A minha geração conviveu com os movimentos de vanguarda mais extremados e criativos que o Brasil já experimentou. Vimos a maturidade do modernismo e abraçamos a geometria da arquitetura moderna que culminou na construção e inauguração de Brasília; vimos o Cinema Novo triunfar com sua estética da fome nos festivais internacionais e assistimos a consagração mundial da Bossa Nova. Sem esquecer os extremismos das esquerdas e as primeiras glórias mundiais de nosso futebol! E houve o Manifesto da Poesia Concreta dos irmãos Augusto e Haroldo de Campos, Décio Pignatari e seguidores, que revolucionou as nossas artes plásticas e abalou o versilibrismo modernista. Foi uma ruptura tão espetacular quanto foi a dos modernistas de 1922 no desmoronamento das bases parnasianas das letras em seu tempo.


Muita gente vai achar que eu estou exagerando. Vai dizer que o modernismo nos deu os nomes mais notáveis de nossa cultura do século XX. Sem dúvida. Mas os concretistas foram ainda mais universais na sua proposta do que o nacionalismo dos antropofagistas e, em certa medida, foram os precursores de um conceito de integração das artes que só iria dar seus frutos definitivos na virada do século, no espaço da web, e em escala planetária.


Estive orientando um pós-doutorando no levantamento das origens e das consequências das vanguardas poéticas no Brasil, experiências que estão sendo agora recicladas e rotuladas sob o rótulo mais genérico de Poesia Visual. As contribuições teóricas e os produtos dessas experimentações estão em livros, nas galerias de arte, frequentam os espetáculos musicais, as performances de artistas, surgem em instalações artísticas efêmeras, nos videoclips, nas páginas e blogs na Internet como artes virtuais. E crescem exponencialmente em todo o mundo. Quem duvidar que entre no Google e coloque como tema de pesquisa os unitermos Poesia Visual, Visual Poetry e nas línguas ao seu alcance e vai levar um susto! Sem falar nas sinonímias...


Uma das questões que começo a pesquisar é a repercussão dos poetas concretistas brasileiros e seus sucedâneos no mundo. É impressionante como são reconhecidos, referenciados e reverenciados nas exposições de Poesia Visual nos Estados Unidos da América e na Europa! Santo de casa não faz milagre...

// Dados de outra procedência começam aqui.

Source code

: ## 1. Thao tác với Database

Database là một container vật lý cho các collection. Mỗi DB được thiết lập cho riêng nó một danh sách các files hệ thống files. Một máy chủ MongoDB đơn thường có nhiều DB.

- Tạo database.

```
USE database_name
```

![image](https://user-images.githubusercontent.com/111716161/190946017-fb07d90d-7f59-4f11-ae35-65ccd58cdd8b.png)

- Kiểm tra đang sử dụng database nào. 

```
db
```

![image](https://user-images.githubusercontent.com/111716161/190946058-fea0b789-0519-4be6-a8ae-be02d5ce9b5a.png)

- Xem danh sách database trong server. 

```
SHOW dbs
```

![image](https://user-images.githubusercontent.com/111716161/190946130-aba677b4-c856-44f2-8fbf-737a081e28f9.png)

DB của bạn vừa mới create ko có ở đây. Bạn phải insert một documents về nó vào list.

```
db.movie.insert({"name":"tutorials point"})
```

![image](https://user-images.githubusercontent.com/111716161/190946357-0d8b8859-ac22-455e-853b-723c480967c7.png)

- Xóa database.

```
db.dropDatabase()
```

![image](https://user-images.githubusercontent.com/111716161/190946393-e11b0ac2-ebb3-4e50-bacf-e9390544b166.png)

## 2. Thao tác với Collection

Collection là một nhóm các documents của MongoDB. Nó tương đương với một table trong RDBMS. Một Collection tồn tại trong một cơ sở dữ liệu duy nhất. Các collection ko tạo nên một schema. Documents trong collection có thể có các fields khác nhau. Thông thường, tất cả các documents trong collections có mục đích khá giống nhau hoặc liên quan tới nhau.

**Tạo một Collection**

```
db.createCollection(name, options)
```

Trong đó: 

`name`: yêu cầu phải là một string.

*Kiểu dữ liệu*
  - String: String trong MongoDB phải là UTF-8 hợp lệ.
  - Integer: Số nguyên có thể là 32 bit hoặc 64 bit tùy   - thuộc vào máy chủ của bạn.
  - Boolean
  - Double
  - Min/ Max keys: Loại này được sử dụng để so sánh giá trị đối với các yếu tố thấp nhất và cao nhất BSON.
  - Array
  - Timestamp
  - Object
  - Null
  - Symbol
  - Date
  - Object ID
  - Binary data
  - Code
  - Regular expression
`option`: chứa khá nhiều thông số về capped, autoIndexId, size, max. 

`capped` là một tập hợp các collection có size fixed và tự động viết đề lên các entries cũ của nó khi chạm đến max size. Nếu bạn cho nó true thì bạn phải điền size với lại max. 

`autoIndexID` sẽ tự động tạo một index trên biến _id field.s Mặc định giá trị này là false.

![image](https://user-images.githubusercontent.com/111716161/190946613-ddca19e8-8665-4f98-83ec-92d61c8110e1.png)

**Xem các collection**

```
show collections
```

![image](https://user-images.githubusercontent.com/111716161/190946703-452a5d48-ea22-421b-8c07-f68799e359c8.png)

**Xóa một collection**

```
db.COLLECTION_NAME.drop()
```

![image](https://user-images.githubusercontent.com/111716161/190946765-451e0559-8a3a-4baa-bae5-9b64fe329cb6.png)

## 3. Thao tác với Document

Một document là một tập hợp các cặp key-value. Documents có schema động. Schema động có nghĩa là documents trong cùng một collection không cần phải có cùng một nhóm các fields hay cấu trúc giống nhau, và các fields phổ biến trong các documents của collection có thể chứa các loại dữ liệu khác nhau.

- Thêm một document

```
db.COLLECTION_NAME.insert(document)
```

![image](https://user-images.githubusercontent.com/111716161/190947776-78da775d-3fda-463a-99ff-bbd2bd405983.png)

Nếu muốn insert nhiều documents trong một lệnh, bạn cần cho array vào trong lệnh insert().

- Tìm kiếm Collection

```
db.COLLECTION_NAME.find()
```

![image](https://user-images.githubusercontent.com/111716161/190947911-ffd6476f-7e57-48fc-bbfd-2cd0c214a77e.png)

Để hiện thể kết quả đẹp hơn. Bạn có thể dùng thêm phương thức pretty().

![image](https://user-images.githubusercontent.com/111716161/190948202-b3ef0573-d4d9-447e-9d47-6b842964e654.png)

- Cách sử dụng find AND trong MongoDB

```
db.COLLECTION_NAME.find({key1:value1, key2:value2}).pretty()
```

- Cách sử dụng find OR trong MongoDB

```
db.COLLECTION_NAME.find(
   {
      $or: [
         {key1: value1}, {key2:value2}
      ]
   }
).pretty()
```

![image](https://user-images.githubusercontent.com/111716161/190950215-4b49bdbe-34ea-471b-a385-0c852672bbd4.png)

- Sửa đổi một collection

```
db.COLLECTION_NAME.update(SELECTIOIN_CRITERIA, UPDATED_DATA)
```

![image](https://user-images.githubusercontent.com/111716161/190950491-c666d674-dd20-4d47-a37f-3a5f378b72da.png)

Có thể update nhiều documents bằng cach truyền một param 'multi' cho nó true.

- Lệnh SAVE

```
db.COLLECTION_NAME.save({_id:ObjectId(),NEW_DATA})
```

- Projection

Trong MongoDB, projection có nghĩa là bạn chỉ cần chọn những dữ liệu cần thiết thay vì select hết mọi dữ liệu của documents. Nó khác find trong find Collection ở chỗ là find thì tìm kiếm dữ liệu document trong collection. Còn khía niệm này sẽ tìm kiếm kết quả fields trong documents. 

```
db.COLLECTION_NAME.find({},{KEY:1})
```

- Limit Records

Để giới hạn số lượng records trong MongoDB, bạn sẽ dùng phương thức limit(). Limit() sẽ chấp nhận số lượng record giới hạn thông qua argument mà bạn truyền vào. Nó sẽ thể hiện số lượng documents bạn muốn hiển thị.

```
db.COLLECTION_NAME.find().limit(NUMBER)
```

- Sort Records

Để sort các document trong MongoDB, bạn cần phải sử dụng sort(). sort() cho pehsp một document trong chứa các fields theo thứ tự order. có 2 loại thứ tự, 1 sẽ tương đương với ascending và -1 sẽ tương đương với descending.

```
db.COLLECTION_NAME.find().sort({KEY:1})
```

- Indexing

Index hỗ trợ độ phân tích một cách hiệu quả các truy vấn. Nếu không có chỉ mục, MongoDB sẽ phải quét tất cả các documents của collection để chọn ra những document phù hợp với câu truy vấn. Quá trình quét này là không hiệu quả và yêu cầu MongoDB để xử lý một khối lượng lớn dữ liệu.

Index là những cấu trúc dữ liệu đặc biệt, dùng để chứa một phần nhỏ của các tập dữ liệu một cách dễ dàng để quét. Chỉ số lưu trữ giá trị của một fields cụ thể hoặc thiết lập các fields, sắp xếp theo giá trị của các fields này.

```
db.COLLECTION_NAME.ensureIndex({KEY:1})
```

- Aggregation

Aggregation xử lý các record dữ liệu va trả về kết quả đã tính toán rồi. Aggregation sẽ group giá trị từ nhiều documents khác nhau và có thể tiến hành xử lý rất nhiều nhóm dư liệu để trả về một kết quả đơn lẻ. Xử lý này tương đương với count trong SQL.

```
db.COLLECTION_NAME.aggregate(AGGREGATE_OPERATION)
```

Muitas reportagens, ensaios e até livros certamente vão surgir em 2006 sobre o tema. A poesia discursiva não vai perder espaço por causa disso, vai continuar a expandir-se na e fora da Internet. Paralelamente, os poetas visuais continuarão multiplicando-se e surpreendendo-nos com o domínio da criação e do uso das tecnologias.

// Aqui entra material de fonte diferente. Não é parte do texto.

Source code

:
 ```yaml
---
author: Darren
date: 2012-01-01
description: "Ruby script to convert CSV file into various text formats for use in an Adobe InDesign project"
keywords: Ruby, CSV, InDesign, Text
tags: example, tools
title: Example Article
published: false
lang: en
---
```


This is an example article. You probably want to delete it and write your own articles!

Os mais reacionários vão continuar achando que não se trata de poesia. Outros defenderão a tese monopolista de que só existe poesia na literatura enquanto outros buscarão poesia em outras artes e linguagens, no hibridismo próprio do pensamento complexo que norteia as ciências e as artes pós-modernas.

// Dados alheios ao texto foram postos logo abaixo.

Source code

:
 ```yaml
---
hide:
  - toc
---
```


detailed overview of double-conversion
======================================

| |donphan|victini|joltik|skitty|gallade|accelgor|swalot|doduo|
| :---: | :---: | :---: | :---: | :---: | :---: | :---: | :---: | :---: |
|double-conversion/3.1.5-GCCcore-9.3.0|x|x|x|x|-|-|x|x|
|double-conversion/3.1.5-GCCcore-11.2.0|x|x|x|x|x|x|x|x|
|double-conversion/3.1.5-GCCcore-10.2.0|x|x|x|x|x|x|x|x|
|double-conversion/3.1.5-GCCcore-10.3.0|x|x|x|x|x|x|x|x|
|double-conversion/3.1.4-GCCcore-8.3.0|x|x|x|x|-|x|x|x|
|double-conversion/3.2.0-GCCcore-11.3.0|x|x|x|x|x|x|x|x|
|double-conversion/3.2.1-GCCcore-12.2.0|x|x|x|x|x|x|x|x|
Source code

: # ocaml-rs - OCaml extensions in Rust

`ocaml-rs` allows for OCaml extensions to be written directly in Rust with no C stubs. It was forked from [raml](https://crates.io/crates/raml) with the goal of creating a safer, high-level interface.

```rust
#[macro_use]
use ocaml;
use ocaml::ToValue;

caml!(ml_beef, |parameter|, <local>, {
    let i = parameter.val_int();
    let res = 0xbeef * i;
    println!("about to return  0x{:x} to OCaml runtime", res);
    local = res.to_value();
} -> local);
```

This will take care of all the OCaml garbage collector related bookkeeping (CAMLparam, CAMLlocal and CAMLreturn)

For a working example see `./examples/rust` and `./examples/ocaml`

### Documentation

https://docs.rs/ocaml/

Nos anos 50 eu já era um poeta discursivo conforme os modelos ao meu alcance e continuo na mesma trajetória, assimilando e criando estilos. Mas, como tantos outros poetas de minha geração, fiz as minhas experiências nos moldes do concretismo e do neoconcretismo. Adotei o pseudônimo de Da Nirham Eros e cheguei a publicar no SDJB, a expor no Brasil, na Argentina e na Venezuela os meus “poegoespaços” (ainda vou escrever um texto explicando melhor o termo...) e participei dos grupos Integración e Madi. O poegoespacialismo foi reconhecido pelo crítico Roberto Pontual como renovador. Eu preferi depois usar um termo mais abrangente – Arte Verbal de Vanguarda - numa exposição e num curso que promovi em Buenos Aires, em 1962, no sentido de associar aquelas criações às artes plásticas e poéticas integradas, como hoje em dia é uma associação natural entre os praticantes da Poesia Visual.

 

 

 


Em homenagem aos pioneiros Augusto de Campos, Haroldo de Campos e ao Décio Pignatari decidi reapresentar um poegoespaço daqueles tempos — o DESEMBARQUE —, e criar mais dois. O sobrevivente do grupo — nosso querido Augusto — continua muito ativo. Estive recentemente com ele na apresentação de um show de poesia e música que precedeu o ano do cinquentenário do Movimento de Poesia Concreta que ele ajudou a criar. Foi no Centro Comunitário da Universidade de Brasília, no domingo 18 de dezembro de 2005, com a banda de seu filho Cid Campos. Com eles os poetas Arnaldo Antunes e Walter Silveira em leituras de poemas acompanhados da banda de rock e de imagens de poemas visuais projetados no telão, para uma plateia surpresa e fascinada com a experiência. A apresentação feita pelo nosso amigo Luis Turiba, que também é poeta.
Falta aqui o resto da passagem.